Ott is from Windsor, Ontario, right across the border, and said when he signed with the Wings that it was always his dream to play in Detroit.
"I'm having a blast," Ott said. "A lot of people actually truly care if I'm enjoying my time here in Detroit. Obviously a lot of people know that I'm from Windsor and I've met a lot of Windsor people that are here as well. When you have that kind of Canadian-American border town that you get to play (near) home for myself, it's pretty neat to hear people like the last person came up to tell me they know friends of mine. It's an honor to play in front of friends and family, like I said, but then when you truly know somebody that knows one of your friends or family, it makes it that much more important."
Two of those people were cousins from Leamington, Ontario, Ken Paglione and Cory Cacciavillani.
"He has a history in our area, Steve Ott," Paglione said. "He trained in the Kingsville-Leamington area so we have some mutual friends.

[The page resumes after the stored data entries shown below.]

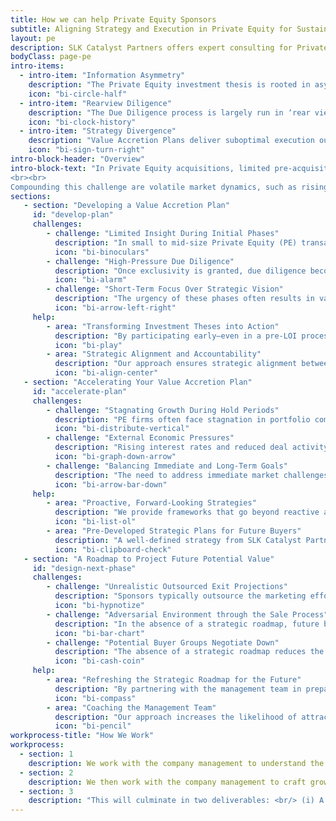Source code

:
 ```yaml
---
title: How we can help Private Equity Sponsors
subtitle: Aligning Strategy and Execution in Private Equity for Sustained Value Creation
layout: pe
description: SLK Catalyst Partners offers expert consulting for Private Equity firms and portfolio companies. Our 32 specialized toolkits drive innovation, efficiency, and growth. Maximize your PE investments with our strategic solutions.
bodyClass: page-pe
intro-items:
  - intro-item: "Information Asymmetry"
    description: "The Private Equity investment thesis is rooted in asymmetrical information and relationship."
    icon: "bi-circle-half"
  - intro-item: "Rearview Diligence"
    description: "The Due Diligence process is largely run in ‘rear view’ mirror to maximize value at transaction close versus hold period."
    icon: "bi-clock-history"
  - intro-item: "Strategy Divergence"
    description: "Value Accretion Plans deliver suboptimal execution outcomes because of divergence between in-flight strategy and investment thesis."
    icon: "bi-sign-turn-right"
intro-block-header: "Overview"
intro-block-text: "In Private Equity acquisitions, limited pre-acquisition access to company data and personnel often renders even the most carefully crafted investment theses a theoretical exercise. Post-LOI, the fast-paced due diligence process forces PE teams to focus on immediate value maximization, <strong>sidelining strategic alignment and leading to suboptimal value creation plans. </strong>
<br><br>
Compounding this challenge are volatile market dynamics, such as rising interest rates and fluctuating deal activity, which pressure traditional value levers and force constant strategy recalibration. <strong>This reactive approach undermines the PE firm’s ability to balance short-term pressures with long-term objectives, jeopardizing anticipated returns and overall value creation.</strong>"    
sections:
   - section: "Developing a Value Accretion Plan"
     id: "develop-plan"
     challenges:
        - challenge: "Limited Insight During Initial Phases"
          description: "In small to mid-size Private Equity (PE) transactions, firms often start with competitive bidding processes that rely on limited company data, leading to speculative strategies during the Indication of Interest (IOI) and Letter of Intent (LOI) stages."
          icon: "bi-binoculars"
        - challenge: "High-Pressure Due Diligence"
          description: "Once exclusivity is granted, due diligence becomes fast-paced, focusing on validating valuations and finalizing transaction structures, which may result in alignment issues between the existing company strategy and the new PE ownership’s goals."
          icon: "bi-alarm"
        - challenge: "Short-Term Focus Over Strategic Vision"
          description: "The urgency of these phases often results in value creation plans that prioritize immediate, tactical adjustments over long-term strategic initiatives, potentially creating obstacles for sustained growth."
          icon: "bi-arrow-left-right"
     help:
        - area: "Transforming Investment Theses into Action"
          description: "By participating early—even in a pre-LOI process—SLK Catalyst Partners can work to turn speculative investment theses into actionable, strategic plans that align with the company’s unique context."
          icon: "bi-play"
        - area: "Strategic Alignment and Accountability"
          description: "Our approach ensures strategic alignment between the company’s demand and supply sides, with clear growth and profit trajectories to mitigate risks and enhance attractiveness for future exits."
          icon: "bi-align-center"
   - section: "Accelerating Your Value Accretion Plan"
     id: "accelerate-plan"
     challenges:
        - challenge: "Stagnating Growth During Hold Periods"
          description: "PE firms often face stagnation in portfolio companies due to market saturation, operational inefficiencies, and competitive pressures, threatening value accretion targets."
          icon: "bi-distribute-vertical"
        - challenge: "External Economic Pressures"
          description: "Rising interest rates and reduced deal activity create additional challenges, increasing capital costs and limiting growth opportunities through strategic acquisitions or divestitures."
          icon: "bi-graph-down-arrow"
        - challenge: "Balancing Immediate and Long-Term Goals"
          description: "The need to address immediate market challenges while staying true to the long-term investment thesis creates a precarious balance, with the risk of falling short on value accretion targets."
          icon: "bi-arrow-bar-down"
     help:
        - area: "Proactive, Forward-Looking Strategies"
          description: "We provide frameworks that go beyond reactive adjustments, offering strategic, long-term solutions to help PE firms and their portfolio companies thrive despite market volatility. Our expertise spans innovation, efficiency, and technology integration, ensuring value accretion plans are robust and aligned with both market demands and internal capabilities."
          icon: "bi-list-ol"          
        - area: "Pre-Developed Strategic Plans for Future Buyers"
          description: "A well-defined strategy from SLK Catalyst Partners can make portfolio companies more attractive to future buyers by reducing the need for strategic rework, thus simplifying the sale process and enhancing value accretion."
          icon: "bi-clipboard-check"
   - section: "A Roadmap to Project Future Potential Value"
     id: "design-next-phase"
     challenges:
        - challenge: "Unrealistic Outsourced Exit Projections"
          description: "Sponsors typically outsource the marketing effort to investment bankers, who focus on boilerplate marketing material with minimal input from the management team on current business."
          icon: "bi-hypnotize"
        - challenge: "Adversarial Environment through the Sale Process"
          description: "In the absence of a strategic roadmap, future business projections are perceived as conforming to hockey-stick growth patterns, which makes potential buyer groups question the management team’s credibility."
          icon: "bi-bar-chart"
        - challenge: "Potential Buyer Groups Negotiate Down"
          description: "The absence of a strategic roadmap reduces the probability of multiple prospects bidding for the business. The buyer group has an upper hand, and the seller group almost always gets negotiated down or has to provide concessions."
          icon: "bi-cash-coin"
     help:
        - area: "Refreshing the Strategic Roadmap for the Future"
          description: "By partnering with the management team in preparing the sale process, SLK Catalyst Partners can help craft ready-for-action strategic plans that differentiate the company in a crowded seller’s market."
          icon: "bi-compass"
        - area: "Coaching the Management Team"
          description: "Our approach increases the likelihood of attracting higher bids and also ensures that the management team is fully engaged throughout the sale process."
          icon: "bi-pencil"
workprocess-title: "How We Work"
workprocess:
  - section: 1
    description: We work with the company management to understand the story line for the hold cycle. 
  - section: 2
    description: We then work with the company management to craft growth scenarios drawing from a rich portfolio of intellectually rigorous and road-tested frameworks to develop strategic roadmaps pertaining to some combination of innovation and growth strategy, efficiency enhancement, technology strategy, market-based strategy, and overall business strategy. 
  - section: 3
    description: "This will culminate in two deliverables: <br/> (i) A tangible strategy roadmap, comprising a set of coordinated and clearly defined initiatives on the cost and demand sides, with recommended execution plans and timelines <br/> (ii) A communication package that enhances company management’s ability to credibly present to potential buyer groups."
---
```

We were just chitchatting. He's actually very personable. You can just walk up to him and talk to him, at ease, and that was the best part of the experience."
It was the first time that Paglione and Cacciavillani had been to Toast of Hockeytown.
"I didn't expect it to be like this," Cacciavillani said. "I didn't think we'd just be able to walk up to the players and have conversations and take some pictures. It's awesome."
When they weren't getting photos with the Wings, fans had plenty of other things to enjoy at the 17th annual Toast of Hockeytown.
There were many local restaurants providing all kinds of food from tacos to sushi to pasta to cherry pie and fudge.
There were more than 50 different wines from Michigan, California, France, Italy and Spain, in addition to local craft beer and spirits.
There was live entertainment with The Persuasion Band performing.
Fans could also tour the Red Wings dressing room and take photos with retired jersey banners. There was a prolific silent auction with items from the Wings, Tigers, Pistons, Lions, Michigan State, Michigan, concert and comedy show tickets, plus favorite things baskets from the players and coaches.
Mike Green's basket had a vinyl copy of Sam Cooke's Portrait of a Legend.
Luke Glendening had a wooden "Go Blue" sign next to Justin Abdelkader's basket, which had a Michigan State hat.
Blashill's toast to the crowd kicked off the live auction part of the evening, a highlight every year.
FOX Sports Detroit play by play announcer Ken Daniels and Joe Louis Arena public address announcer Erich Freiny auctioned off autographed, game-used hockey sticks, a Wings road trip to Pittsburgh on Red Bird III, a trip to the NHL Awards in Las Vegas, a trip to the NHL Draft in Chicago and a meeting with Wings executive vice president and general manager Ken Holland and assistant general manager Ryan Martin and a one-of-a-kind hard hat tour of the new Little Caesars Arena with Olympia Entertainment president and CEO Tom Wilson.
All the proceeds from the event go to the Red Wings Foundation, which helps provide funds and resources to causes that help grow the sport of hockey.
"For your first year, to do it in the last year at the Joe, it had to be done," Cacciavillani said. "We had to take the opportunity and here we are. It's a good night."
Paglione, the older of the two cousins, said the night was something he'll never forget.
"I have a little bit more past history here in the Joe and I wanted to cement my experiences." Paglione said. "I was here when (Steve) Yzerman hoisted the Cup in '97. Unfortunately, I also watched Sidney Crosby put the Cup up in the air here.
"But this was part of the farewell season and I'm excited to be a part of it."